Task to complete
The line containing "NewApiTimeDelayTimeZoneStrategyWithDefaults instantiates a" marks the end: output every line of the data up to it, and that line too, exactly as written.

Materials provided
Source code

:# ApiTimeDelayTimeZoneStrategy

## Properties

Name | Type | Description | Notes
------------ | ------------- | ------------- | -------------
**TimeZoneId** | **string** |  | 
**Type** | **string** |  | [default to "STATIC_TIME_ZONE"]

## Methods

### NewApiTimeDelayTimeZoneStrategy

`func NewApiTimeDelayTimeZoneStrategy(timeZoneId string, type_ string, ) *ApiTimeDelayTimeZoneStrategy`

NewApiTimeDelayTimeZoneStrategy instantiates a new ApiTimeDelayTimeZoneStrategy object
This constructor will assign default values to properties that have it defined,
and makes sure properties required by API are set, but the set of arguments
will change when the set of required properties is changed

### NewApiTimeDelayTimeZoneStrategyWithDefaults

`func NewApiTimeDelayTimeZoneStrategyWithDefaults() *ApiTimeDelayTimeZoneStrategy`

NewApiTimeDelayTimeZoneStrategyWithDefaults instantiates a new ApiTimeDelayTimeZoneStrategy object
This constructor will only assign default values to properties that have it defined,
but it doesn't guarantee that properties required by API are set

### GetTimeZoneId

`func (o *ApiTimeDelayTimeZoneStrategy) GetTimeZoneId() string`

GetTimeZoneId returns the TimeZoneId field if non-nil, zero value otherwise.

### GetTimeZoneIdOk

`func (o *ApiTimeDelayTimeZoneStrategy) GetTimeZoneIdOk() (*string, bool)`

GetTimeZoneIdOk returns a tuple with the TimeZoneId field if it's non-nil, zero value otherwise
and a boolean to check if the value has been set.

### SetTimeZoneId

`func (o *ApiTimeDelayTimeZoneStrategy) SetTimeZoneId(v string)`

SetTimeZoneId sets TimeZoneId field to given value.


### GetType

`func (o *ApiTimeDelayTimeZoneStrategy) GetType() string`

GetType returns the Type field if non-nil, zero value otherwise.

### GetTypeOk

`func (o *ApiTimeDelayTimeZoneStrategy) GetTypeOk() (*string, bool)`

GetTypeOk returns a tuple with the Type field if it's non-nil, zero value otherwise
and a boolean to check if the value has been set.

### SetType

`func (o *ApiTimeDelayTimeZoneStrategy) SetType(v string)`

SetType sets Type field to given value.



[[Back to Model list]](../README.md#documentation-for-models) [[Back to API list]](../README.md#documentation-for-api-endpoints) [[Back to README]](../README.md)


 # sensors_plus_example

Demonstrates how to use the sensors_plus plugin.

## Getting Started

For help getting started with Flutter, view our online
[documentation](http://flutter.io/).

Response
Source code

:# ApiTimeDelayTimeZoneStrategy

## Properties

Name | Type | Description | Notes
------------ | ------------- | ------------- | -------------
**TimeZoneId** | **string** |  | 
**Type** | **string** |  | [default to "STATIC_TIME_ZONE"]

## Methods

### NewApiTimeDelayTimeZoneStrategy

`func NewApiTimeDelayTimeZoneStrategy(timeZoneId string, type_ string, ) *ApiTimeDelayTimeZoneStrategy`

NewApiTimeDelayTimeZoneStrategy instantiates a new ApiTimeDelayTimeZoneStrategy object
This constructor will assign default values to properties that have it defined,
and makes sure properties required by API are set, but the set of arguments
will change when the set of required properties is changed

### NewApiTimeDelayTimeZoneStrategyWithDefaults

`func NewApiTimeDelayTimeZoneStrategyWithDefaults() *ApiTimeDelayTimeZoneStrategy`

NewApiTimeDelayTimeZoneStrategyWithDefaults instantiates a new ApiTimeDelayTimeZoneStrategy object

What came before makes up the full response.